In August 2005, McCaughey warned that loyalists were considering restarting the picket outside Harryville Roman Catholic Church in Ballymena if Orange Order marchers were rerouted from a mainly Roman Catholic area of the town.

When republicans proposed their first ever parade in Ballymena in 2005 to commemorate Operation Demetrius, to some surprise McCaughey didn't have any objections to the proposed parade as long as the route wasn't contentious.

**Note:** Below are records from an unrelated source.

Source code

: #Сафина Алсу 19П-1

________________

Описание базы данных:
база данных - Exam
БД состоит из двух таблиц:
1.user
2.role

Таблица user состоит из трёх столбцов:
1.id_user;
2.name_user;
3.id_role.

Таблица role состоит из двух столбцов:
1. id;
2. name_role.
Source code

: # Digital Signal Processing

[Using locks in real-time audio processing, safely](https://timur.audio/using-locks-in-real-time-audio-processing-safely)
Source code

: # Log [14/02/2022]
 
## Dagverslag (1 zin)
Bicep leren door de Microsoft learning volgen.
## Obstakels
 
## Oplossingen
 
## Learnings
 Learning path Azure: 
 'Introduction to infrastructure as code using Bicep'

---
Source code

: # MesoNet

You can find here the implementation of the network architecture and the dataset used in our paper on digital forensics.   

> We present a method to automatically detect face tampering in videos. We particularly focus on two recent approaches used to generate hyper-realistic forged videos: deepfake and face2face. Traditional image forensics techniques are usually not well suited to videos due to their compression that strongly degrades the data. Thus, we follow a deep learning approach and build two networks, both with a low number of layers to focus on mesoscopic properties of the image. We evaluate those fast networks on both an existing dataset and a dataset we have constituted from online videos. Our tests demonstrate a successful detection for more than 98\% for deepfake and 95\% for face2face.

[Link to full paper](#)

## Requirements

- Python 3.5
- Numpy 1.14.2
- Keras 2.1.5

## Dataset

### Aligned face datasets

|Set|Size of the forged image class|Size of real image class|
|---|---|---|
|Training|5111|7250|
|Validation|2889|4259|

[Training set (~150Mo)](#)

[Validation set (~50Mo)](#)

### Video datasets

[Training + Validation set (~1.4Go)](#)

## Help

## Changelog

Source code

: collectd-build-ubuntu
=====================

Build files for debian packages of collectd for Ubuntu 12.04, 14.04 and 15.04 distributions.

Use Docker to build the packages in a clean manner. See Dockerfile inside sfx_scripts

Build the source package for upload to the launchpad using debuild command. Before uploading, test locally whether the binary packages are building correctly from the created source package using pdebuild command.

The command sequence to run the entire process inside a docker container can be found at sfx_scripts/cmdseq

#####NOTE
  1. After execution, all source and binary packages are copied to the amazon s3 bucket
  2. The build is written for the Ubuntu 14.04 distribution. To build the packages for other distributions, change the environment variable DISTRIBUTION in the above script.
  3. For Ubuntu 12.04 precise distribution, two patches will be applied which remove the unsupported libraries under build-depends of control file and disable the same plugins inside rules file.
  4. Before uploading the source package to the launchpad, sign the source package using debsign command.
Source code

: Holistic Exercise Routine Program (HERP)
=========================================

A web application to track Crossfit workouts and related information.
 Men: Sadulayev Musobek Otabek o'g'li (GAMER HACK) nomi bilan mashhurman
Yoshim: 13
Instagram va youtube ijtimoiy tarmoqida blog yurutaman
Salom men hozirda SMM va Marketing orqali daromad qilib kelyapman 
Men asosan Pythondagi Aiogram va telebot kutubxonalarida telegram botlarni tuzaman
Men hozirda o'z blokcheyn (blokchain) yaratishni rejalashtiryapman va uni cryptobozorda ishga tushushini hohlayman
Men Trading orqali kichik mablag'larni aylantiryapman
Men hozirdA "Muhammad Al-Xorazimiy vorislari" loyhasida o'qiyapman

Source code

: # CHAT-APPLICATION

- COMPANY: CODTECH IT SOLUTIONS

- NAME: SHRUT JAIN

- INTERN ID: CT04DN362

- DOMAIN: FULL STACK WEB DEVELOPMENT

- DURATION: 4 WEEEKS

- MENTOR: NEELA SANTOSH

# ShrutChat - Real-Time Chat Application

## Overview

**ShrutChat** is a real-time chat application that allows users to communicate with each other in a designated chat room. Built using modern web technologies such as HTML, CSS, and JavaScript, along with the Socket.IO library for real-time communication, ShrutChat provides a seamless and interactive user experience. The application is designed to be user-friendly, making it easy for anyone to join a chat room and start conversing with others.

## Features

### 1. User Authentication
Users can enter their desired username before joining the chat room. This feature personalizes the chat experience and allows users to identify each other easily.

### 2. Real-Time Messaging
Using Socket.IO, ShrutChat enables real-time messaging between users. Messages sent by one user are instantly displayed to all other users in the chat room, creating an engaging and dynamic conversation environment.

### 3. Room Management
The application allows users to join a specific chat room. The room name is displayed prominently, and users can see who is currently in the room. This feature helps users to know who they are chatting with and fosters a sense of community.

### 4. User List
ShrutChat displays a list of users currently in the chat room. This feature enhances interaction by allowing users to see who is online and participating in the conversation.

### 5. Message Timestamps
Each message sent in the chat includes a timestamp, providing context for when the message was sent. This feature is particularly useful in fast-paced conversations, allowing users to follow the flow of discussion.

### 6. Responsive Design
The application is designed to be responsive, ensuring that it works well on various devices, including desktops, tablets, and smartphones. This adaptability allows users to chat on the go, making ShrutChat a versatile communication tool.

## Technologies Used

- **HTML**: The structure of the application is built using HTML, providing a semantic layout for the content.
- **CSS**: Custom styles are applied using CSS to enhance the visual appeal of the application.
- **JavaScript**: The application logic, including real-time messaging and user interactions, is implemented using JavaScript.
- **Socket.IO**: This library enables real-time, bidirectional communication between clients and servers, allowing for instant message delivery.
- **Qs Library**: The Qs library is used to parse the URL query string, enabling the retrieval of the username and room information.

In 2001, McCaughey stood for election to Ballymena Borough Council, for the PUP in Ballymena South (51 votes, 0.48% - one of two PUP candidates, PUP total: 94 votes, 1.4%) and 2005 (94 votes, 1.6% - sole PUP candidate). He also unsuccessfully contested North Antrim for the assembly elections in 2003 (230 votes, 0.5%). His inability to gain election was often mocked by his political rivals.

==Personal life==
McCaughey was married and had three children with his wife Angela. After McCaughey's arrest in 1978, his wife divorced him. In 1980, after the Cullybackey branch of the Apprentice Boys unfurled a banner presented to them by McCaughey, his former wife voiced her opposition and announced her intention to change her name and those of her children by deed poll.

In 2001, his son Kenneth stood for election to Ballymena Borough Council as a PUP candidate. He was unsuccessful, receiving 53 votes (0.5% of the total votes cast).

Despite his convictions, McCaughey was a member of an Orange Lodge in Ballymena, previously a member of a Lurgan lodge and the Royal Black Preceptory. However, he was expelled from the latter.

==Death==
McCaughey died of lung cancer on 8 February 2006. He was believed to have contracted cancer over a year previously and was thought to be in remission after treatment. The local Ballymena Times reported, "McCaughey apparently underwent a 'Road To Damascus' style conversion - supporting the peace process and leading a campaign against Neo Nazis". A tribute was also reported from a leading Irish Trade Unionist Peter Bunting. Bunting's father was once held at gun point by McCaughey in 1971 due to the fact he was a Catholic and was forced to leave his job. Bunting stated "Billy McCaughey was prepared to kill for what he saw as his people. At the end of his days, he had lived for more people than he could have ever dreamed about in 1971. I would also like to think that, if my father had lived long enough to witness the full life of Billy McCaughey, then he too would have recognised him as a brother and a comrade." David Ervine described him as having an "immense effect on people's attitudes." He was buried in his native Ahoghill.